Petugas imigrasi mencurigai Tan ketika ia gagal melewati jalur otomatis. Pemeriksaan lanjutan mengungkap identitas aslinya dan status buron yang melekat padanya sejak 2003. Tan langsung ditahan dan diserahkan kepada kepolisian. Kasus ini menjadi pengingat bahwa teknologi biometrik yang diterapkan Singapura mampu menembus berbagai upaya penyamaran identitas.
Kronologi kasus ini bermula pada Agustus 2002, ketika Tan terbukti menipu Dewan Produktivitas dan Standar Singapura (saat itu) hingga mengucurkan dana hibah sebesar S$195.800 (sekitar Rp2,2 miliar) melalui Skema Bantuan Teknis Perusahaan Lokal. Ia mengajukan banding atas vonis 18 bulan penjara, namun memilih melarikan diri ketimbang menjalani proses hukum. Investigasi mengungkap bahwa Tan meninggalkan Singapura secara ilegal antara Agustus 2002 dan Januari 2003 menggunakan perahu nelayan, dengan rute pelarian melalui Pasir Gudang, Malaysia, kemudian Thailand, dan berakhir di Jakarta.
Selama dalam pelarian, Tan tidak pernah benar-benar memutus hubungan dengan Singapura. Ia tercatat beberapa kali masuk dan keluar negeri itu dengan memanfaatkan paspor Indonesia palsu. Dalam formulir kedatangan, ia bahkan dengan berani menyatakan tidak pernah menggunakan nama lain saat memasuki Singapura. Perilaku nekat ini akhirnya menjadi bumerang ketika sistem biometrik yang diperkuat sejak 2020 berhasil mengendus kejanggalan pada data dirinya.
Bagi Indonesia, kasus ini menyoroti celah keamanan yang mungkin masih ada dalam penerbitan paspor. Meski Tan menggunakan paspor Indonesia, dugaan pemalsuan identitas semacam ini bisa menjadi perhatian bagi Direktorat Jenderal Imigrasi untuk terus memperketat validasi data.
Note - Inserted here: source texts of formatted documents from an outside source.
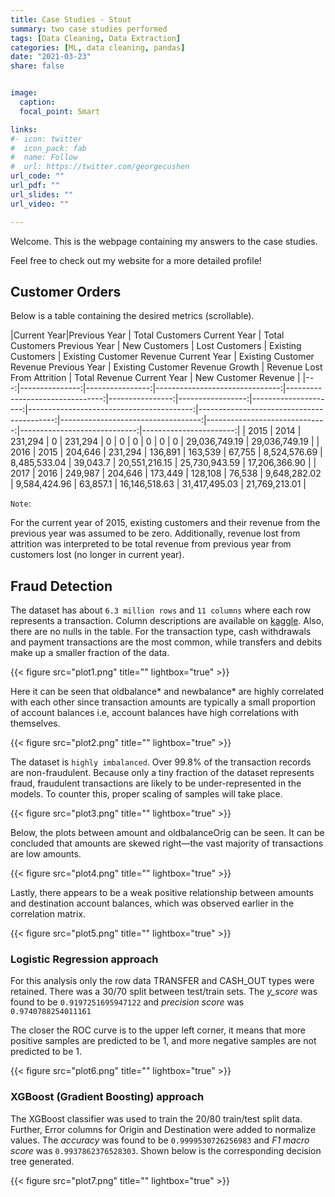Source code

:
 ```yaml
---
title: Case Studies - Stout
summary: two case studies performed
tags: [Data Cleaning, Data Extraction]
categories: [ML, data cleaning, pandas]
date: "2021-03-23"
share: false


image:
  caption: 
  focal_point: Smart

links:
#- icon: twitter
#  icon_pack: fab
#  name: Follow
#  url: https://twitter.com/georgecushen
url_code: ""
url_pdf: ""
url_slides: ""
url_video: ""

---
```


Welcome. This is the webpage containing my answers to the case studies. 

Feel free to check out my website for a more detailed profile!

## Customer Orders

Below is a table containing the desired metrics (scrollable).

|Current Year|Previous Year |   Total Customers Current Year |   Total Customers Previous Year |   New Customers |   Lost Customers |   Existing Customers |   Existing Customer Revenue Current Year |   Existing Customer Revenue Previous Year |   Existing Customer Revenue Growth |   Revenue Lost From Attrition |   Total Revenue Current Year |   New Customer Revenue |
|---:|---------------:|----------------:|-------------------------------:|--------------------------------:|----------------:|-----------------:|---------------------:|-----------------------------------------:|------------------------------------------:|-----------------------------------:|------------------------------:|-----------------------------:|-----------------------:|
|           2015 |            2014 |                         231,294 |                               0 |          231,294 |                0 |                    0 |                              0           |                               0           |                                0   |                   0           |                  29,036,749.19	 |            29,036,749.19	 |
|           2016 |            2015 |                         204,646 |                          231,294 |          136,891 |           163,539 |                67,755 |                              8,524,576.69 |                               8,485,533.04	 |                            39,043.7 |                   20,551,216.15 |                  25,730,943.59 |            17,206,366.90 |
|           2017 |            2016 |                         249,987 |                          204,646 |          173,449 |           128,108 |                76,538 |                              9,648,282.02	 |                               9,584,424.96 |                            63,857.1 |                   16,146,518.63 |                  31,417,495.03 |            21,769,213.01 |

`Note`:   

For the current year of 2015, existing customers and their revenue from the previous year was assumed to be zero. Additionally, revenue lost from attrition was interpreted to be total revenue from previous year from customers lost (no longer in current year).

## Fraud Detection

The dataset has about `6.3 million rows` and `11 columns` where each row represents a transaction. Column descriptions are available on [kaggle](https://www.kaggle.com/ntnu-testimon/paysim1). Also, there are no nulls in the table. For the transaction type, cash withdrawals and payment transactions are the most common, while transfers and debits make up a smaller fraction of the data.

{{< figure src="plot1.png" title="" lightbox="true" >}}

Here it can be seen that oldbalance* and newbalance* are highly correlated with each other since transaction amounts are typically a small proportion of account balances i.e, account balances have high correlations with themselves.

{{< figure src="plot2.png" title="" lightbox="true" >}}

The dataset is `highly imbalanced`. Over 99.8% of the transaction records are non-fraudulent. Because only a tiny fraction of the dataset represents fraud, fraudulent transactions are likely to be under-represented in the models. To counter this, proper scaling of samples will take place.

{{< figure src="plot3.png" title="" lightbox="true" >}}

Below, the plots between amount and oldbalanceOrig can be seen. It can be concluded that amounts are skewed right—the vast majority of transactions are low amounts.

{{< figure src="plot4.png" title="" lightbox="true" >}}


Lastly, there appears to be a weak positive relationship between amounts and destination account balances, which was observed earlier in the correlation matrix.

{{< figure src="plot5.png" title="" lightbox="true" >}}

### Logistic Regression approach

For this analysis only the row data TRANSFER and CASH_OUT types were retained. There was a 30/70 split between test/train sets. The _y_score_ was found to be `0.9197251695947122` and _precision score_ was `0.9740788254011161`

The closer the ROC curve is to the upper left corner, it means that more positive samples are predicted to be 1, and more negative samples are not predicted to be 1.
  
{{< figure src="plot6.png" title="" lightbox="true" >}}

### XGBoost (Gradient Boosting) approach

The XGBoost classifier was used to train the 20/80 train/test split data. Further, Error columns for Origin and Destination were added to normalize values. The _accuracy_ was found to be `0.9999530726256983` and _F1 macro score_ was `0.9937862376528303`. Shown below is the corresponding decision tree generated.

{{< figure src="plot7.png" title="" lightbox="true" >}}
Di sisi lain, kerja sama internasional dalam pertukaran data penegakan hukum menjadi krusial untuk mencegah pelaku kejahatan lintas negara memanfaatkan celah birokrasi.
"Penerapan biometrik multimodal di seluruh pos pemeriksaan Singapura memberikan akurasi tinggi dalam mengautentikasi identitas pelancong dan memperkuat kemampuan kami menjaga perbatasan," demikian pernyataan resmi ICA dan Kepolisian Singapura.
ICA menegaskan akan mengambil tindakan tegas terhadap siapa pun yang mencoba masuk atau keluar Singapura dengan identitas palsu. Kasus Tan menjadi preseden bahwa teknologi dan analisis data mampu membongkar penyamaran yang telah berlangsung puluhan tahun. Pertanyaannya, apakah sistem serupa di negara-negara ASEAN lain sudah cukup mumpuni untuk menghadapi modus operandi yang semakin canggih?